1. This week: Private supply of base money.
2. Next week: Deregulation of banking and note issue; further topics.
II. Privatizing the Monetary Base
A. From the outset of the course the monetary base has always been assumed to be:
1. A monopoly of the government.
2. Costless to create.
B. The connection between this two assumptions should be clear: if money is costless to create, then competition driving price down to cost drives the purchasing power of money to zero.
C. Next week, alternatives that challenge this inference - in particular privately supplied fiat money - will be considered. For now we turn to the most easily understood and historically relevant solution: commodity standards.
D. Under a commodity standard, one (or possibly more) commodities are simply used as money. The price level is finite because real resources must be used to produce the commodity.
1. From now on I’ll refer to gold standard and commodity money interchangeably, but note that that is not a necessary equivalence.
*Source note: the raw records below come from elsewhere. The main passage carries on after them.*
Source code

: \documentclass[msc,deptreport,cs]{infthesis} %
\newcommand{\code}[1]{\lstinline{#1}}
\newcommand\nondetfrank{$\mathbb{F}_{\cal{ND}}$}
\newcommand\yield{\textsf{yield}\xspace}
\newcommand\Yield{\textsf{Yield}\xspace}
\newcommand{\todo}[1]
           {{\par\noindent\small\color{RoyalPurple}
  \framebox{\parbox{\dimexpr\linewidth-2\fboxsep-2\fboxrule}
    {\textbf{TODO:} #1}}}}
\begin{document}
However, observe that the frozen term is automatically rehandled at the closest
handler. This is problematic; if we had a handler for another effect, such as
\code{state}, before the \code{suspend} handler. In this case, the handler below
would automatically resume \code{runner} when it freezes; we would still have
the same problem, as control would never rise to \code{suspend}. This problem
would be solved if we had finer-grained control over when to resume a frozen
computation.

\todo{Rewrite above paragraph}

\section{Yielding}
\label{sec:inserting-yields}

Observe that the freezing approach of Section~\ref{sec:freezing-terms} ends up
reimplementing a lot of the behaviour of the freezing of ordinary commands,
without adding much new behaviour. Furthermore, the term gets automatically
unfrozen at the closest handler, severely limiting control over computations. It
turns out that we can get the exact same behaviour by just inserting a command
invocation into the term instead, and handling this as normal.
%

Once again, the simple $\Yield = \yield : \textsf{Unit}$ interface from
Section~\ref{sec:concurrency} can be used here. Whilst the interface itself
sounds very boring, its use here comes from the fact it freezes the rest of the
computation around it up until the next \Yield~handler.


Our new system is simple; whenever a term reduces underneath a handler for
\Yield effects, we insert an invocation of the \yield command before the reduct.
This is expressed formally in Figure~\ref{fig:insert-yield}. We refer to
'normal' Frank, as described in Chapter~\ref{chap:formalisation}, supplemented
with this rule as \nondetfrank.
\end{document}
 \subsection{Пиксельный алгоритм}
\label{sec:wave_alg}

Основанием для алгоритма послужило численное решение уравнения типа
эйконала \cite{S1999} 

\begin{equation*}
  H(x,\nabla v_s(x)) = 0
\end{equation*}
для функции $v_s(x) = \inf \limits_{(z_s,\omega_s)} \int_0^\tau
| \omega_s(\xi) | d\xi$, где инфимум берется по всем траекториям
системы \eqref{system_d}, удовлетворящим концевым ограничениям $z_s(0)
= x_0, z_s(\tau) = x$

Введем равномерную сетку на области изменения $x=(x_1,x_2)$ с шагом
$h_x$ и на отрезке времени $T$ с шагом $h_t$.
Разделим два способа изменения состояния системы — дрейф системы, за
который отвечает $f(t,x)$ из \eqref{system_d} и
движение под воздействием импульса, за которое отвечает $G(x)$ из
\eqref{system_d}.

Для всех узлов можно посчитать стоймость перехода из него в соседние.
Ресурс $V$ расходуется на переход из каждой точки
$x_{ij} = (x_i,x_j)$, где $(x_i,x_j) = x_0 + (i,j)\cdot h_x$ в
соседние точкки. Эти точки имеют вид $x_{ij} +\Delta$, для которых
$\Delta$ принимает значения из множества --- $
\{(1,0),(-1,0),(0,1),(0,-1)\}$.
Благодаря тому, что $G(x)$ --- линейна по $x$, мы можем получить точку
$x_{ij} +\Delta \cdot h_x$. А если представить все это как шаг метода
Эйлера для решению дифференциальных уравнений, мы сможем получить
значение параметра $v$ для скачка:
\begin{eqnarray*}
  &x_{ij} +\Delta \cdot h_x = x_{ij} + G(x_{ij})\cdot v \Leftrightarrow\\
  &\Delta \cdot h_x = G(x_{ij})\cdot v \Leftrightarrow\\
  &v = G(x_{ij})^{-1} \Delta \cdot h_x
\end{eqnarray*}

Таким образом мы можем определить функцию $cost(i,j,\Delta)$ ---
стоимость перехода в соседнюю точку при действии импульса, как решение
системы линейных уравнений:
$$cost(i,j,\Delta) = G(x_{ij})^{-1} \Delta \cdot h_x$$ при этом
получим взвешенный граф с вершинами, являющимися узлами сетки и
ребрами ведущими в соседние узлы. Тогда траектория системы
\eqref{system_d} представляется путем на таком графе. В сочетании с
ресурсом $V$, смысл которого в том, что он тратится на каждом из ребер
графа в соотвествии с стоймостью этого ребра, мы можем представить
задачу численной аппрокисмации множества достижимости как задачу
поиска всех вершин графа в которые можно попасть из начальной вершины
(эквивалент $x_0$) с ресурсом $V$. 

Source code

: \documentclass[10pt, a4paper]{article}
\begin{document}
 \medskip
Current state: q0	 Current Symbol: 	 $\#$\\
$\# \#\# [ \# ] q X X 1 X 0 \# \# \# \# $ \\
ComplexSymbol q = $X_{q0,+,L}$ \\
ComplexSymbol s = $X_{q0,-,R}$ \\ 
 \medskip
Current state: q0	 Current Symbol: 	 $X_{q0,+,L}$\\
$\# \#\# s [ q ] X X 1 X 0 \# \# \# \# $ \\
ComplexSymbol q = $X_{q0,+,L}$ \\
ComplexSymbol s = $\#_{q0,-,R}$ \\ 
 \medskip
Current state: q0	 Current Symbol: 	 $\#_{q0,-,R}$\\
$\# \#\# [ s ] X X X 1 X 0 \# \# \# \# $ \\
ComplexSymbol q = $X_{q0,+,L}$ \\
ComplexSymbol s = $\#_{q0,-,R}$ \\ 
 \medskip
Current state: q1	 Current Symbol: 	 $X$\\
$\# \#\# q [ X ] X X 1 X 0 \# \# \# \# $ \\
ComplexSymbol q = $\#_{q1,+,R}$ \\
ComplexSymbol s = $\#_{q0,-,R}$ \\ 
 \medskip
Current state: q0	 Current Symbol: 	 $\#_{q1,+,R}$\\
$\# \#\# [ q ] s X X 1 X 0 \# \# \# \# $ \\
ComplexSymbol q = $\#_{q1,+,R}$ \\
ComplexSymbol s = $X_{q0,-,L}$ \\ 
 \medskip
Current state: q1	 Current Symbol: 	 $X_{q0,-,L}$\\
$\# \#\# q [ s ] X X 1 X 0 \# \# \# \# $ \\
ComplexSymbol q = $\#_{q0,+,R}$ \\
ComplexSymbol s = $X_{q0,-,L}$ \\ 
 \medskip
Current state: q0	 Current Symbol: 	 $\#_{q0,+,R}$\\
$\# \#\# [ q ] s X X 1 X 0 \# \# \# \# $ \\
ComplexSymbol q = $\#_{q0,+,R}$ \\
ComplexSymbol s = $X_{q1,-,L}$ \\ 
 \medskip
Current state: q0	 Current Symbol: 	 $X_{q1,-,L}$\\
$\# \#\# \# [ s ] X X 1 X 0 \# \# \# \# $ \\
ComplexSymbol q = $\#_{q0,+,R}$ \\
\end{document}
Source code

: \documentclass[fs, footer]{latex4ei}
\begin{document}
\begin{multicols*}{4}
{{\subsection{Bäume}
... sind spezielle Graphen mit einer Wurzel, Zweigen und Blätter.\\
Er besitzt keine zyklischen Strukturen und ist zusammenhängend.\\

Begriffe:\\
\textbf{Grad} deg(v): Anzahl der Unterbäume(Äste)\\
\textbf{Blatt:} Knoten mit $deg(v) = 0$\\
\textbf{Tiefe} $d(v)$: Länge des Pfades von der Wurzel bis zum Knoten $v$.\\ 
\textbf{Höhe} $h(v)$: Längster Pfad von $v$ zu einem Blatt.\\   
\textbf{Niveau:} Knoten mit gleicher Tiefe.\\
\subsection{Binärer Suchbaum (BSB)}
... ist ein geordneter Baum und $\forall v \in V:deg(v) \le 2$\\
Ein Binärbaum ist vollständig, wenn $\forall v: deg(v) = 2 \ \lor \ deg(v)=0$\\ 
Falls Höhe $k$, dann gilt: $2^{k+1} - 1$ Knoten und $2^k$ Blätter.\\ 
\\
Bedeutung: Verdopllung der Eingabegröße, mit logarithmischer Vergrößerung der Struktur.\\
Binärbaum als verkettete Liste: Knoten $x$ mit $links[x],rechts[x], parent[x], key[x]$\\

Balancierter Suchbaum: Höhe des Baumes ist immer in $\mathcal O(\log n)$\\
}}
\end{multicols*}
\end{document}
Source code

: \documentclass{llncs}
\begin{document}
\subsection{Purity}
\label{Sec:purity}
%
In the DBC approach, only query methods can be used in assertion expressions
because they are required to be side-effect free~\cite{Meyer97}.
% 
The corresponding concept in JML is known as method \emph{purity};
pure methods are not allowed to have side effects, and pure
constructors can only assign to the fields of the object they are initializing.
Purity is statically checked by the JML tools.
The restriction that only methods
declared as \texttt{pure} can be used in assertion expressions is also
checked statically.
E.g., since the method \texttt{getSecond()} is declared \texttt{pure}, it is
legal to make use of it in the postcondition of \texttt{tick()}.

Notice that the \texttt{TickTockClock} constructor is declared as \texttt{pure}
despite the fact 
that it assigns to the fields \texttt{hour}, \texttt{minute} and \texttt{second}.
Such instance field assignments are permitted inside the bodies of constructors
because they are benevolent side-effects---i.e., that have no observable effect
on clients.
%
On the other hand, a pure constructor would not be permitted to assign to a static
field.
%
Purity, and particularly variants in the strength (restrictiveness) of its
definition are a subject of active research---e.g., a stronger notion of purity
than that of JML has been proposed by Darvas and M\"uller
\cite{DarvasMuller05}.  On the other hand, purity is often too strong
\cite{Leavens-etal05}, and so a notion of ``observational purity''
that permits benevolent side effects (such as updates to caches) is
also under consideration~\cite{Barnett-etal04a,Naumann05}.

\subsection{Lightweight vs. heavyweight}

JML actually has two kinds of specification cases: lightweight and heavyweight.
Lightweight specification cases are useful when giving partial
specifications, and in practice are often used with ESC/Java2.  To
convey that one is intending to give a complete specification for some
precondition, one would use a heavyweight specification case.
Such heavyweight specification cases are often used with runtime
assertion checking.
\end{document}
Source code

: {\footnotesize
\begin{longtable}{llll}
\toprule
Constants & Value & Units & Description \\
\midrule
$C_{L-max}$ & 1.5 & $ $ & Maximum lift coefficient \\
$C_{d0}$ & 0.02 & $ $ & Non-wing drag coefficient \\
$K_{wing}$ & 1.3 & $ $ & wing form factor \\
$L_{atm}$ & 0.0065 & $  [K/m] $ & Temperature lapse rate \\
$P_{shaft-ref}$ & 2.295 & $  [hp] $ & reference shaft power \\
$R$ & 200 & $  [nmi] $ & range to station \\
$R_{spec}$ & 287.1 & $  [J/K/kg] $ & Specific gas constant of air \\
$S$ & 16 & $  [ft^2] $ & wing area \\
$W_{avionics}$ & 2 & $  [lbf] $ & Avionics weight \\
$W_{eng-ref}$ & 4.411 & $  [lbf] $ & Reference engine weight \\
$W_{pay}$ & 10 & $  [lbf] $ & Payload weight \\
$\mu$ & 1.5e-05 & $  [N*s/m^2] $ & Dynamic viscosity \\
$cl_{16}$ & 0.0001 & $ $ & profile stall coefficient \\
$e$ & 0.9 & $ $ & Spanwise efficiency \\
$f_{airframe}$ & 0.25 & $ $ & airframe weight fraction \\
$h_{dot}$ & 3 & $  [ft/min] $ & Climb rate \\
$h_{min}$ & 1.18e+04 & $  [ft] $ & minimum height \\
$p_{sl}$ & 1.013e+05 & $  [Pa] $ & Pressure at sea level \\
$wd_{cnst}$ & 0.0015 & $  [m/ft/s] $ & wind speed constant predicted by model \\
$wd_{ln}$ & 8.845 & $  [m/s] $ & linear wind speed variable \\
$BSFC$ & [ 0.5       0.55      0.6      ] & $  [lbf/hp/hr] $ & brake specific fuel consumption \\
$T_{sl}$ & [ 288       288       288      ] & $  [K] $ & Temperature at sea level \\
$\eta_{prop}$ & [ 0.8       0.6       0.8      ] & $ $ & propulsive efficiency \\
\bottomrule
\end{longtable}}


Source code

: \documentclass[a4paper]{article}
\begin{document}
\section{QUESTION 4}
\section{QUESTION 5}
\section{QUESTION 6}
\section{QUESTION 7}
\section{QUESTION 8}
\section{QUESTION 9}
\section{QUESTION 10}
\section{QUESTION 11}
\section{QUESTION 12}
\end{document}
Note further that unless stated otherwise, I’m discussing a hypothetical gold standard without a central bank, not the historical gold standard.
2. Note: Mint also assumed to be privatized. (Inefficiencies of government mints; Polish example)
E. Assuming that gold is a sufficiently focal commodity, all of the standard results on money demand from week 3 hold. Any exceptions?
F. Main difference: supply of commodity base money is inherently endogenous, even in a closed economy. Unless gold is irreproducible, a rise in the price level ipso facto implies a lower gross return to mining more gold, and vice versa.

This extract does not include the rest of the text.